Antonia Stephanie Silva Moreira e Jakson dos Santos Ribeiro


MULHERES NA EDUCAÇÃO DE JOVENS E ADULTOS: INSERÇÃO E PERSPECTIVA NOS ESPAÇOS DE SABER-PODER



O conceito de alfabetização tem se modificado ao longo do tempo. “Com base nos diversos censos demográficos realizados no Brasil podem-se perceber alguns aspectos dessas alterações.” [SCHWARTZ, 2010, p.23]. Inclusive no modo de avaliação do nível de alfabetização dos indivíduos. Até 1940 era alfabetizada a pessoa que assinava seu nome, a partir de 1950 eram consideradas alfabetizadas as pessoas que sabiam ler e escrever um texto simples.

Na década de 1990 políticas públicas como a Bolsa Escola fomentaram o acesso da população à educação básica. No ensino superior, com a criação de programas como o FIES (Fundo de Financiamento Estudantil) e PROUNI (Programa Universidade para Todos) e com o aumento das universidades privadas, que ultrapassou em muito o número de alunos matriculados em relação a universidade pública, favoreceu especialmente as mulheres. [DOTTA, 2015, p. 09]

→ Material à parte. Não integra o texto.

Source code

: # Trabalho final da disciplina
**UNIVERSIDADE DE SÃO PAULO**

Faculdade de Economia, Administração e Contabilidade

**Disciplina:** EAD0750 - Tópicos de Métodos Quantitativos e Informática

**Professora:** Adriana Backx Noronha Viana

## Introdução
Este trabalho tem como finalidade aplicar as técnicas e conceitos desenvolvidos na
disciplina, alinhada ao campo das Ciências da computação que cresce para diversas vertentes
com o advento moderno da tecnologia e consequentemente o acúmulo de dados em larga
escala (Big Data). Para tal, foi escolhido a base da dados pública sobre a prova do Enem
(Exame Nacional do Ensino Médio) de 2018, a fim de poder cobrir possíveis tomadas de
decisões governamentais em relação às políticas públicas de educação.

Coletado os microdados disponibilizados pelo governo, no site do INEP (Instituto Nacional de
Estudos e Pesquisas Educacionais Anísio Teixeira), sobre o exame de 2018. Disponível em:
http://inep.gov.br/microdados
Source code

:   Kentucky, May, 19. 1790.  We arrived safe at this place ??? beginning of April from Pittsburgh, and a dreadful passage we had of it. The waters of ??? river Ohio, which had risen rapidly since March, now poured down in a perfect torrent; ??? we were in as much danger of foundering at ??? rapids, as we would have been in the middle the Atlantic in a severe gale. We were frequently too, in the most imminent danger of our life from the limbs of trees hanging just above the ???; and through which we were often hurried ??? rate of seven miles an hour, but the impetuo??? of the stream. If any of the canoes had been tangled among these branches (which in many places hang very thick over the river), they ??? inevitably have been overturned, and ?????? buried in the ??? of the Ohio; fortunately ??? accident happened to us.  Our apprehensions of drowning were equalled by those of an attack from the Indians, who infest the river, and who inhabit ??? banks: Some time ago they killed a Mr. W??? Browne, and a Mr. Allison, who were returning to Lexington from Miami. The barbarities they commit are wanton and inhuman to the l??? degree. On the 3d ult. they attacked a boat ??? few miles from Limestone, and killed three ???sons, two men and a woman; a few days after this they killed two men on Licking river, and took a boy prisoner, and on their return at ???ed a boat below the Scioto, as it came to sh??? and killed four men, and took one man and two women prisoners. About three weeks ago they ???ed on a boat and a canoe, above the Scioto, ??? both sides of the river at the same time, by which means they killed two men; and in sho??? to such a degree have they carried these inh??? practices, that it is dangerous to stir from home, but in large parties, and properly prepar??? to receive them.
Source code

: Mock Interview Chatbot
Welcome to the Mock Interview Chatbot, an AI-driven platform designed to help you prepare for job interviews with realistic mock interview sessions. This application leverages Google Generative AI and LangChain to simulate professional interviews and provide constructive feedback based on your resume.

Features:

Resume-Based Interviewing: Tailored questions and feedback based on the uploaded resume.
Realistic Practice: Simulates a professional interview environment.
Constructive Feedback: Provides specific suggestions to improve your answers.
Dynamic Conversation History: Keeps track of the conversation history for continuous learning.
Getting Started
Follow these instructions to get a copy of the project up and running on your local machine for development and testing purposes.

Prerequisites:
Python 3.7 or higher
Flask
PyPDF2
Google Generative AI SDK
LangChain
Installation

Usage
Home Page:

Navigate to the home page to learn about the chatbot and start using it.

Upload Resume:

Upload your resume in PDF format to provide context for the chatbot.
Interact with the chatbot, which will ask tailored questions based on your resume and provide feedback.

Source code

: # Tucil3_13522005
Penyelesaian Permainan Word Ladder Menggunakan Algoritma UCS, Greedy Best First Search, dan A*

Desde o século XX estamos presenciando um avanço no que diz respeito à formação das mulheres. “No Brasil a educação de mulheres é fato recente e intenso. ” [PINSKY, 2013, p. 333]. Desde o primeiro censo de 1872 até o de 1950 os indícios de analfabetismo de mulheres eram vários pontos percentuais maiores que os dos homens. A inversão só foi detectada no início dos anos 1990. E de fato a educação feminina só se efetivou com a LDB em 1971 com a equivalência entre os cursos secundários.

Inicialmente é necessário apresentar uma contextualização acerca do público alvo das desigualdades sociais. A EJA, segundo dados do MEC, surge como uma modalidade de ensino responsável pela conclusão da educação básica de jovens e adultos que em seu período regular não tiveram a oportunidade de terminar os estudos e assim incluí-los socialmente de modo satisfatório. Pensando nisso reflete-se sobre algumas questões no tocante a continuidade dessa forma de ensino.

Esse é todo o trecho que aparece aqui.